Aunque nació en Corrientes, su corazón pertenece a Malargüe. “Mi lugar en el mundo es Malargüe. Encontré gente maravillosa, de corazón abierto, dispuesta a ayudar… amo Malargüe, no me iría nunca de aquí”. Lo dice con una sonrisa que mezcla orgullo y ternura. Malargüe fue su tierra de misión, pero también su casa, su familia elegida.

Cuando le pregunto por las emociones que la atraviesan al llegar este momento, guarda silencio unos segundos. Luego dice: “Gratitud… creo que es el sentimiento que hay que tener”. Agradece a quienes le confiaron a sus primeros alumnos, a las familias que apostaron por el proyecto, a sus colegas, a los niños que fueron su razón de ser. “Nosotros solo sembramos… y el Señor se encargará de la cosecha”.

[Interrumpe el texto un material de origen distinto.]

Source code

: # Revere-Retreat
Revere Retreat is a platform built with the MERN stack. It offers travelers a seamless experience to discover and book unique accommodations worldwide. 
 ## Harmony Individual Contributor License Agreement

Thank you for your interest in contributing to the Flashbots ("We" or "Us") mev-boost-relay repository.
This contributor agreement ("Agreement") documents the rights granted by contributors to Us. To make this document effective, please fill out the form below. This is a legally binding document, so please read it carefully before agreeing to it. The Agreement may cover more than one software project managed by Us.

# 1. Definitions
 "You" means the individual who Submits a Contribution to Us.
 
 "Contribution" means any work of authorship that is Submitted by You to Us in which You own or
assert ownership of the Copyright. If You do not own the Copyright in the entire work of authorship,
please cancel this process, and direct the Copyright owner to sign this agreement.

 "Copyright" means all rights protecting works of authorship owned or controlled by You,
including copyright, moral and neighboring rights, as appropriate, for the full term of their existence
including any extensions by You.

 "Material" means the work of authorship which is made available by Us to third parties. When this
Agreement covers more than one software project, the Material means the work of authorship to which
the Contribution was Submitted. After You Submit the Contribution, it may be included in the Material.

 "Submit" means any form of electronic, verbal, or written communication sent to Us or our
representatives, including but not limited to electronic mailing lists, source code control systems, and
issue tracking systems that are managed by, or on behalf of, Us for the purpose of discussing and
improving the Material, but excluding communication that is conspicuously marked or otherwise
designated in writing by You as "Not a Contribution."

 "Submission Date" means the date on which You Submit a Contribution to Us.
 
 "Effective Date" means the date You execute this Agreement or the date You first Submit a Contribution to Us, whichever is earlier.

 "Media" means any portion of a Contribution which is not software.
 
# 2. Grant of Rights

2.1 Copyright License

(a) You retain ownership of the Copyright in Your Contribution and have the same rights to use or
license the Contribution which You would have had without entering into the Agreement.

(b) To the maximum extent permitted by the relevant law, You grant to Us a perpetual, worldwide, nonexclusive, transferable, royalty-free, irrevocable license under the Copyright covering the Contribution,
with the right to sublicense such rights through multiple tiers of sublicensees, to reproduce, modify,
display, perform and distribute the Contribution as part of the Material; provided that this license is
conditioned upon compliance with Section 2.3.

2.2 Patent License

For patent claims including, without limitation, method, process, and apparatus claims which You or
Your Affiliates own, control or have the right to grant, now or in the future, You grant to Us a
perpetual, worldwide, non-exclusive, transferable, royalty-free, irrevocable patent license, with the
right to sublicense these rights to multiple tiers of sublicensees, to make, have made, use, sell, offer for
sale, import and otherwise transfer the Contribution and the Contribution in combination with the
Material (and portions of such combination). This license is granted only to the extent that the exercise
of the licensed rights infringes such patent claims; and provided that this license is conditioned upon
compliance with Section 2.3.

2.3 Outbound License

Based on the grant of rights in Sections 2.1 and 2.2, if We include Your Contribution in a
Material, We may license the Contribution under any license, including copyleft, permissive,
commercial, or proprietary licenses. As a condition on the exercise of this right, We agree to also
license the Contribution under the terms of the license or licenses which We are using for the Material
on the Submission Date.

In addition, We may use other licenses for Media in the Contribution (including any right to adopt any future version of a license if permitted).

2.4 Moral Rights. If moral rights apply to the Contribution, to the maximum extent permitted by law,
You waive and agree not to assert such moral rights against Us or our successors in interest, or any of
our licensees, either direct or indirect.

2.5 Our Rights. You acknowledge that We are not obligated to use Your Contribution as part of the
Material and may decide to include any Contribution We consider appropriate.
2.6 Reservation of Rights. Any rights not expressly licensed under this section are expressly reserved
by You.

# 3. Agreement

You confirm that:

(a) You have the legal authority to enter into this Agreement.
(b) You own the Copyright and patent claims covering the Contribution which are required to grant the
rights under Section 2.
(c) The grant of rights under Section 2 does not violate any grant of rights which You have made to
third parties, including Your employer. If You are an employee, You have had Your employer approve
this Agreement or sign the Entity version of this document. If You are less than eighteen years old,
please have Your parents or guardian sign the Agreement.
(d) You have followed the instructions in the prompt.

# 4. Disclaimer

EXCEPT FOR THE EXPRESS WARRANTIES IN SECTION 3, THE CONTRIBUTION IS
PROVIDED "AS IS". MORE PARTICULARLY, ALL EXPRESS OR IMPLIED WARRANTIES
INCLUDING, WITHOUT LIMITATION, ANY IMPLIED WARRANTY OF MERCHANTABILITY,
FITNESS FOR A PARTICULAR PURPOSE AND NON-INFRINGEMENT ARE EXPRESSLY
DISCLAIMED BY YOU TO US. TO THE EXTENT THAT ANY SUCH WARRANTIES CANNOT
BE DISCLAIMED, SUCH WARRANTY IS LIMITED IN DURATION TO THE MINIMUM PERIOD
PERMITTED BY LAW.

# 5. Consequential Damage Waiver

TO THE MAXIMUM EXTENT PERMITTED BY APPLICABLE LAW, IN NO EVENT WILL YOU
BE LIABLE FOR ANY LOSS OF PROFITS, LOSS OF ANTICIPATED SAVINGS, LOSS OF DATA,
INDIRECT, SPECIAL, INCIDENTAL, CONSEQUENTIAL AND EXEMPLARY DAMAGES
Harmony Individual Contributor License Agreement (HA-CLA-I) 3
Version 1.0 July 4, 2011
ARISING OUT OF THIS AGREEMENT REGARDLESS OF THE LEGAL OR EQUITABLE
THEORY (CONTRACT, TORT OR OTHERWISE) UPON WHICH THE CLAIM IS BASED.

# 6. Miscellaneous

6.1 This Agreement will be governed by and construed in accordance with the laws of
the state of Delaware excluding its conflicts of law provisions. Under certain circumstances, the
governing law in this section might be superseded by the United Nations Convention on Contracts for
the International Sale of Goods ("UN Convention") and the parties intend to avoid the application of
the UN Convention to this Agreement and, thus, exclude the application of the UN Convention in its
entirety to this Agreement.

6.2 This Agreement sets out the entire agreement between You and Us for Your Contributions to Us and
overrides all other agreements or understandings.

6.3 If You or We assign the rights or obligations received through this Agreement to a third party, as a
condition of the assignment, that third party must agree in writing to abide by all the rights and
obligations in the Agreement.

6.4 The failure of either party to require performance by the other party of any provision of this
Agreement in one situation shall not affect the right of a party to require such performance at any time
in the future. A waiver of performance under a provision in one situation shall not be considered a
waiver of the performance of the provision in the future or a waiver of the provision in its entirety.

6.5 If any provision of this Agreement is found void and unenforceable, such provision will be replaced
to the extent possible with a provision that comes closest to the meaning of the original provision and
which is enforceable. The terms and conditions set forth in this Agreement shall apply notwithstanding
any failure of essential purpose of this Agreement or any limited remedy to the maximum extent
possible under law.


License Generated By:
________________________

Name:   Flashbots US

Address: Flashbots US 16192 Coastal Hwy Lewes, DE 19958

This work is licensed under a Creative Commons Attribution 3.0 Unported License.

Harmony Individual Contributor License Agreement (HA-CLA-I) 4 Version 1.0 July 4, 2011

También habla de tranquilidad, de saber que la misión está cumplida. “Ya no estaré dentro del colegio, pero sí acompañando de otra manera”. Y de nostalgia, porque la rutina de enseñar fue también una forma de rezar con el alma. “Uno fue parte de todo eso… y ya no va a estar más. Pero hay que entender que las etapas empiezan y terminan”.

Antes de despedirse, mira hacia atrás con ternura. “A esa joven que empezó hace tantos años le diría: ‘Qué lindo, Teresita, que te pusiste en manos de Dios y que él hizo lo que quiso’”. Y cuando le pido una palabra que defina este momento de su vida, sonríe apenas: “Esperanza. Porque hay mucho por delante, y estoy atenta a lo que Dios me pida ahora”.
Los días previos a su despedida estuvieron llenos de cartas, flores, regalos y abrazos. Padres de sus primeros alumnos volvieron a saludarla. Colegas jubiladas se acercaron para decirle gracias. Cada gesto fue una semilla más en esa siembra silenciosa que ella dejó en el corazón de la comunidad educativa.
María Teresita se va, pero queriendo quedarse. Deja tras de sí un eco que seguirá resonando en los pasillos del colegio, en las oraciones de los niños, en cada maestra que entra al aula con una sonrisa. Y cuando el silencio del recreo la encuentre lejos de esas voces, sabrá que su misión sigue viva, latiendo en cada rincón donde una docente enseñe con amor.